→ **What is expected**
The entries are to be repeated exactly, with all pictures omitted.

-=-=-=-=-

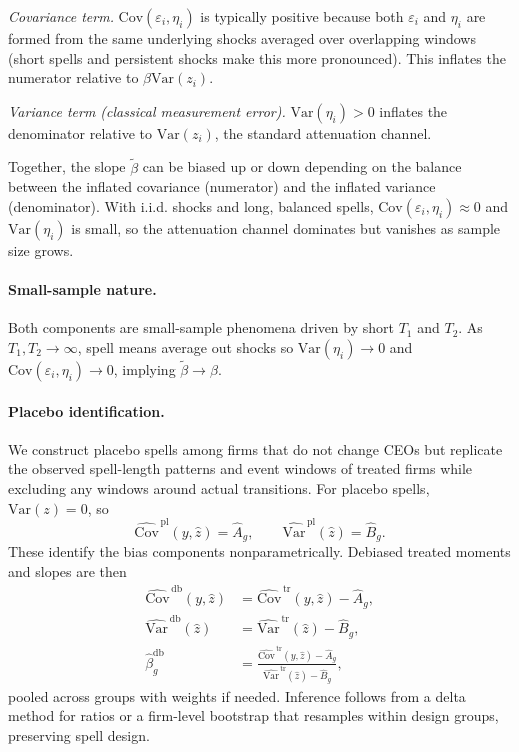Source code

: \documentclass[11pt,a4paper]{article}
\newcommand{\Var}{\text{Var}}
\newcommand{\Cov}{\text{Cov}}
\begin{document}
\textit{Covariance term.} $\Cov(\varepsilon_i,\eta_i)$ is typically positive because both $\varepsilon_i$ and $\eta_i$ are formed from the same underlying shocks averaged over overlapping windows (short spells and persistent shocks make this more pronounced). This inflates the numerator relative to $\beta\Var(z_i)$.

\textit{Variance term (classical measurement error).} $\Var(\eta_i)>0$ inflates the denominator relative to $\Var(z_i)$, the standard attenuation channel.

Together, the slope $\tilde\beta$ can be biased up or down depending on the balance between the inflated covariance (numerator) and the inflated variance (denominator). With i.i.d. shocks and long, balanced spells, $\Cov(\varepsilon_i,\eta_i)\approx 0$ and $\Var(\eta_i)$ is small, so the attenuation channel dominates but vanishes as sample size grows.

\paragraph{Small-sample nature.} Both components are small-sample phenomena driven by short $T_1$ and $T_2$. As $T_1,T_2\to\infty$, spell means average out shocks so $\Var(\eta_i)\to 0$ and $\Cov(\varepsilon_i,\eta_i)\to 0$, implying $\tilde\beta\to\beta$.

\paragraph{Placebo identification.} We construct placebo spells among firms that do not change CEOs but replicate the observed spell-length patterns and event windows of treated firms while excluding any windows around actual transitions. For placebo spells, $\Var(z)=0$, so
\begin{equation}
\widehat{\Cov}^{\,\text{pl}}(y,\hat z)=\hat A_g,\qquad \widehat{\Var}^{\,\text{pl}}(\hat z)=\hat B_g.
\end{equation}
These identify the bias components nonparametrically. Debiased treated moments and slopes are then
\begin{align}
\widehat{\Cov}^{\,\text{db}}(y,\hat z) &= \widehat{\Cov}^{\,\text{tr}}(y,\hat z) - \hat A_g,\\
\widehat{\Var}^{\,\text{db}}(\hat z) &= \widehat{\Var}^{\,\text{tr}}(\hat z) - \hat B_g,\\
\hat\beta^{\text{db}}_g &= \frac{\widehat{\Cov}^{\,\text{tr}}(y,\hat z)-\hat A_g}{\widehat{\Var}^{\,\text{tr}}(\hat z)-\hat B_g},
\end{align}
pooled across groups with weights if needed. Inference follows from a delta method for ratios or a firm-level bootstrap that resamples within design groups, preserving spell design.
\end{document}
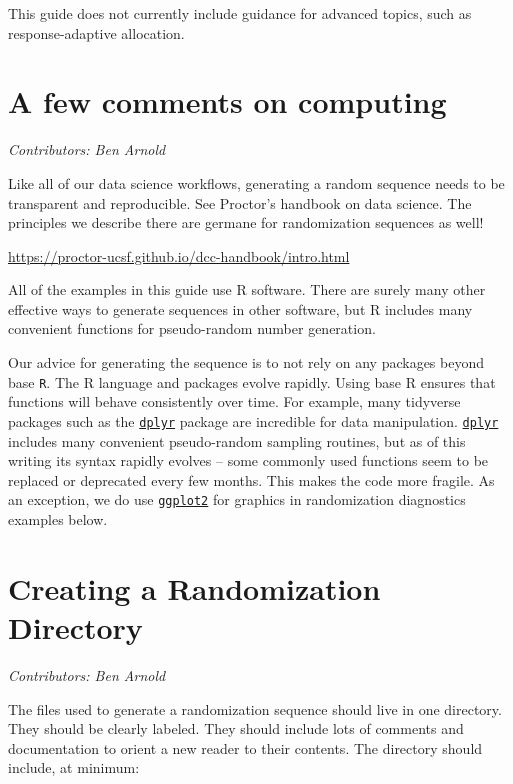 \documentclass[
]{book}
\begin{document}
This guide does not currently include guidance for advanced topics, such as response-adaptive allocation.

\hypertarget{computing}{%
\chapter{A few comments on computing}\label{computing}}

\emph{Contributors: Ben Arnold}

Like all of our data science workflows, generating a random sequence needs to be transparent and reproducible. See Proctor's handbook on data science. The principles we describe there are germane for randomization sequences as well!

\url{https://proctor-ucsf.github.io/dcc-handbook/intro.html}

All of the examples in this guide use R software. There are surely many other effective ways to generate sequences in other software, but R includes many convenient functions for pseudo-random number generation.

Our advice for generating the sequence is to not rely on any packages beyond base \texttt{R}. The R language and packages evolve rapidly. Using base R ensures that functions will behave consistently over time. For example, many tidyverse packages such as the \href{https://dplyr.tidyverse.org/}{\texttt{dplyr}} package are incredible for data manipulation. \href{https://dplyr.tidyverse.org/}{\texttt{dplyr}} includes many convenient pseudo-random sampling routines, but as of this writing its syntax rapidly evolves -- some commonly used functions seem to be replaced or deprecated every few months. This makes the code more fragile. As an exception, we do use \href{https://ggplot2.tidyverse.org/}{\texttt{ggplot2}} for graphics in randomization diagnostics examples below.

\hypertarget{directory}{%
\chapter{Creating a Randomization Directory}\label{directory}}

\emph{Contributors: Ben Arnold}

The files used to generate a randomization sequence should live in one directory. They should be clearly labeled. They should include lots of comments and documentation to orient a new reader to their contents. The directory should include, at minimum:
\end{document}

-=-=-=-=-

→ **Response to this task**
Source code

: \documentclass[11pt,a4paper]{article}
\newcommand{\Var}{\text{Var}}
\newcommand{\Cov}{\text{Cov}}
\begin{document}
\textit{Covariance term.} $\Cov(\varepsilon_i,\eta_i)$ is typically positive because both $\varepsilon_i$ and $\eta_i$ are formed from the same underlying shocks averaged over overlapping windows (short spells and persistent shocks make this more pronounced). This inflates the numerator relative to $\beta\Var(z_i)$.

\textit{Variance term (classical measurement error).} $\Var(\eta_i)>0$ inflates the denominator relative to $\Var(z_i)$, the standard attenuation channel.

Together, the slope $\tilde\beta$ can be biased up or down depending on the balance between the inflated covariance (numerator) and the inflated variance (denominator). With i.i.d. shocks and long, balanced spells, $\Cov(\varepsilon_i,\eta_i)\approx 0$ and $\Var(\eta_i)$ is small, so the attenuation channel dominates but vanishes as sample size grows.

\paragraph{Small-sample nature.} Both components are small-sample phenomena driven by short $T_1$ and $T_2$. As $T_1,T_2\to\infty$, spell means average out shocks so $\Var(\eta_i)\to 0$ and $\Cov(\varepsilon_i,\eta_i)\to 0$, implying $\tilde\beta\to\beta$.

\paragraph{Placebo identification.} We construct placebo spells among firms that do not change CEOs but replicate the observed spell-length patterns and event windows of treated firms while excluding any windows around actual transitions. For placebo spells, $\Var(z)=0$, so
\begin{equation}
\widehat{\Cov}^{\,\text{pl}}(y,\hat z)=\hat A_g,\qquad \widehat{\Var}^{\,\text{pl}}(\hat z)=\hat B_g.
\end{equation}
These identify the bias components nonparametrically. Debiased treated moments and slopes are then
\begin{align}
\widehat{\Cov}^{\,\text{db}}(y,\hat z) &= \widehat{\Cov}^{\,\text{tr}}(y,\hat z) - \hat A_g,\\
\widehat{\Var}^{\,\text{db}}(\hat z) &= \widehat{\Var}^{\,\text{tr}}(\hat z) - \hat B_g,\\
\hat\beta^{\text{db}}_g &= \frac{\widehat{\Cov}^{\,\text{tr}}(y,\hat z)-\hat A_g}{\widehat{\Var}^{\,\text{tr}}(\hat z)-\hat B_g},
\end{align}
pooled across groups with weights if needed. Inference follows from a delta method for ratios or a firm-level bootstrap that resamples within design groups, preserving spell design.
\end{document}
 \documentclass[
]{book}
\begin{document}
This guide does not currently include guidance for advanced topics, such as response-adaptive allocation.

\hypertarget{computing}{%
\chapter{A few comments on computing}\label{computing}}

\emph{Contributors: Ben Arnold}

Like all of our data science workflows, generating a random sequence needs to be transparent and reproducible. See Proctor's handbook on data science. The principles we describe there are germane for randomization sequences as well!

\url{https://proctor-ucsf.github.io/dcc-handbook/intro.html}

All of the examples in this guide use R software. There are surely many other effective ways to generate sequences in other software, but R includes many convenient functions for pseudo-random number generation.

Our advice for generating the sequence is to not rely on any packages beyond base \texttt{R}. The R language and packages evolve rapidly. Using base R ensures that functions will behave consistently over time. For example, many tidyverse packages such as the \href{https://dplyr.tidyverse.org/}{\texttt{dplyr}} package are incredible for data manipulation. \href{https://dplyr.tidyverse.org/}{\texttt{dplyr}} includes many convenient pseudo-random sampling routines, but as of this writing its syntax rapidly evolves -- some commonly used functions seem to be replaced or deprecated every few months. This makes the code more fragile. As an exception, we do use \href{https://ggplot2.tidyverse.org/}{\texttt{ggplot2}} for graphics in randomization diagnostics examples below.

\hypertarget{directory}{%
\chapter{Creating a Randomization Directory}\label{directory}}

\emph{Contributors: Ben Arnold}

The files used to generate a randomization sequence should live in one directory. They should be clearly labeled. They should include lots of comments and documentation to orient a new reader to their contents. The directory should include, at minimum:
\end{document}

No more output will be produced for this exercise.